PROBLEM DESCRIPTION:
Scan the records below, and wherever a line has the word "DoxySeeAlso", pull it out.

[Collection entries]

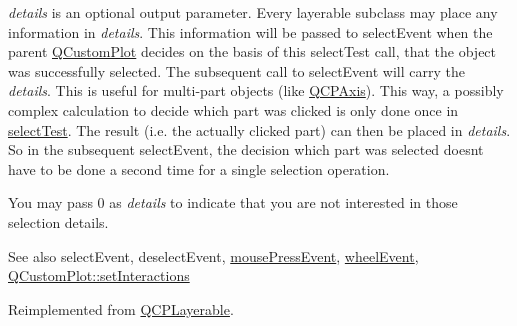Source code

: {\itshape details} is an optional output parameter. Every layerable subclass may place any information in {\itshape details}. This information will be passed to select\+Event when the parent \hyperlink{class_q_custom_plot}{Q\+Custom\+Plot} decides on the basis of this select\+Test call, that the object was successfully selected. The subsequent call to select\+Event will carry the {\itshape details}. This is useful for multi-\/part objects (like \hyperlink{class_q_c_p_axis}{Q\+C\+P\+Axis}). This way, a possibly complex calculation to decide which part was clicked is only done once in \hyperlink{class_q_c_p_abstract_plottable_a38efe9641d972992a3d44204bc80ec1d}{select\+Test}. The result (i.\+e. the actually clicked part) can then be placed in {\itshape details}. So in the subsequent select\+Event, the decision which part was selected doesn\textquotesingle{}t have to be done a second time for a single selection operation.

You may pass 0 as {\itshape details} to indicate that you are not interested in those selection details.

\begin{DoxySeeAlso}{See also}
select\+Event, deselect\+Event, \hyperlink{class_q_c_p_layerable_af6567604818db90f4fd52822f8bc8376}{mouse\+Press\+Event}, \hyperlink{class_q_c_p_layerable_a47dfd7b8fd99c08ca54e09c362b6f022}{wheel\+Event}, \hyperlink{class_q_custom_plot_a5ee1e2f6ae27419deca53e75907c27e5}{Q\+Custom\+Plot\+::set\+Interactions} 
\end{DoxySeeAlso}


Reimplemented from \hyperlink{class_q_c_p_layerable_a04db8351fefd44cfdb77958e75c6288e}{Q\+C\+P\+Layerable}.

SOLUTION TO THIS TASK:
\begin{DoxySeeAlso}{See also}
\end{DoxySeeAlso}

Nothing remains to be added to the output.